Using the latter method, analytics firm Dobson DaVanzo & Associates determined that ACOs actually saved the government about $2.7 billion between 2013 and 2016 in a NAACOS-commissioned report issued last December.

MedPAC similarly used that “counterfactual” method of determining ACOs’ gains and losses.

“Benchmarks and counterfactuals differ because benchmarks are set in advance and designed to create incentives for individual ACOs and to fulfill policy goals,” MedPAC wrote. “Counterfactual analysis is done after the fact using trends in expenditures for beneficiaries in comparison groups.”

Still, MedPAC — a non-partisan arm of the federal legislative branch that advises Congress on Medicare matters — noted that its savings estimates did not account for bonus payments awarded to top performers.

“The program will generate net savings only if MSSP bonus payments (shared savings) are less than spending reductions resulting from lower service use,” MedPAC wrote.

NAACOS celebrated the determination in a statement provided to SNN, noting that while the savings were described as “modest” in the MedPAC report, one or two percentage points could mean billions on the scale of the Medicare program.
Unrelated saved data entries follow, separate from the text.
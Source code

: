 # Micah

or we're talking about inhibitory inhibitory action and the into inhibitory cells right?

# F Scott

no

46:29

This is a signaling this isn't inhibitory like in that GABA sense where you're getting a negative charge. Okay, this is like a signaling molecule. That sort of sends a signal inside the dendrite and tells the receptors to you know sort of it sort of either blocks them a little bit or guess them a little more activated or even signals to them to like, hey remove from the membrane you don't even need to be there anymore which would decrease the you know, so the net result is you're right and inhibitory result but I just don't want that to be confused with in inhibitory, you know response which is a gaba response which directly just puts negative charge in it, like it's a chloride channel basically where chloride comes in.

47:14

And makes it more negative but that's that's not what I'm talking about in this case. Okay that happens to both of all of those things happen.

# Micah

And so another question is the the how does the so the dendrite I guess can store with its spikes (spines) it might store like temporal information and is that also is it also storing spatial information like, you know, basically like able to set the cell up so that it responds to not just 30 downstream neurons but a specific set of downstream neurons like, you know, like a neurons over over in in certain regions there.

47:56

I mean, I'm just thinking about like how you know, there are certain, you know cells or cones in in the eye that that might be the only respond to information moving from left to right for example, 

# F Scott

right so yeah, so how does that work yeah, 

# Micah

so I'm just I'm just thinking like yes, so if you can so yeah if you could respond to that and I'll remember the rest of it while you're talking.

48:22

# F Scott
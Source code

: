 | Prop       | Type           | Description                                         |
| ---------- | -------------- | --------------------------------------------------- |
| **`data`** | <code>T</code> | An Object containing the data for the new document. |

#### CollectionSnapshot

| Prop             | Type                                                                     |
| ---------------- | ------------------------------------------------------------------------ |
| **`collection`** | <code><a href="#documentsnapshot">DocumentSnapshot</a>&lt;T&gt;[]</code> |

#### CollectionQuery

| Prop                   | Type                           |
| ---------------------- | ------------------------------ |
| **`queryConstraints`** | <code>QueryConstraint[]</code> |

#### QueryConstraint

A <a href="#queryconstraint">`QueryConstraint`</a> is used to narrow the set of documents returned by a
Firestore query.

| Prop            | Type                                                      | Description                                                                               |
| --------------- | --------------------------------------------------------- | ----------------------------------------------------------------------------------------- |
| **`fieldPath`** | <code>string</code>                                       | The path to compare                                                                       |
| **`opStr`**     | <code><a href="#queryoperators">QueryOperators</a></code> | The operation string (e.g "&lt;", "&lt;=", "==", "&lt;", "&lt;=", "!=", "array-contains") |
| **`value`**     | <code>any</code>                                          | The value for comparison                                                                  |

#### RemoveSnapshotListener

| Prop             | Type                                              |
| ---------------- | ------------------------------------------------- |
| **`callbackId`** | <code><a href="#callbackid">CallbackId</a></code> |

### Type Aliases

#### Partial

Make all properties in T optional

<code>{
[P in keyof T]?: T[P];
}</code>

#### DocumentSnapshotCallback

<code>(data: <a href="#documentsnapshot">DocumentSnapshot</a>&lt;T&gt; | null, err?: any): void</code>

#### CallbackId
“No other payment innovation by CMS has generated the cost-saving results as ACO programs,” NAACOS president Clif Gaus said in the statement. “Today’s MedPAC report ends debate on whether or not ACOs save money and provides further evidence that Congress and CMS should enact positive changes to increase participation to help increase savings already yielded.”

MedPAC prepares two annual reports to Congress, with the most recent June release dedicated largely to its plan for a unified, site-neutral post-acute payment system; in a separate section of the report, the agency also alleged that PAC providers use resident assessments to boost payments instead of accurately capturing patient needs.